# Problem details
Lines in the entries below where the word "React" shows up should each be copied.

# Provided data

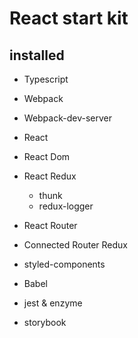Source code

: # React start kit

## installed

- Typescript
- Webpack
- Webpack-dev-server
- React
- React Dom
- React Redux
  - thunk
  - redux-logger
- React Router
- Connected Router Redux
- styled-components
- Babel

- jest & enzyme
- storybook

# Response
: # React start kit
- React
- React Dom
- React Redux
- React Router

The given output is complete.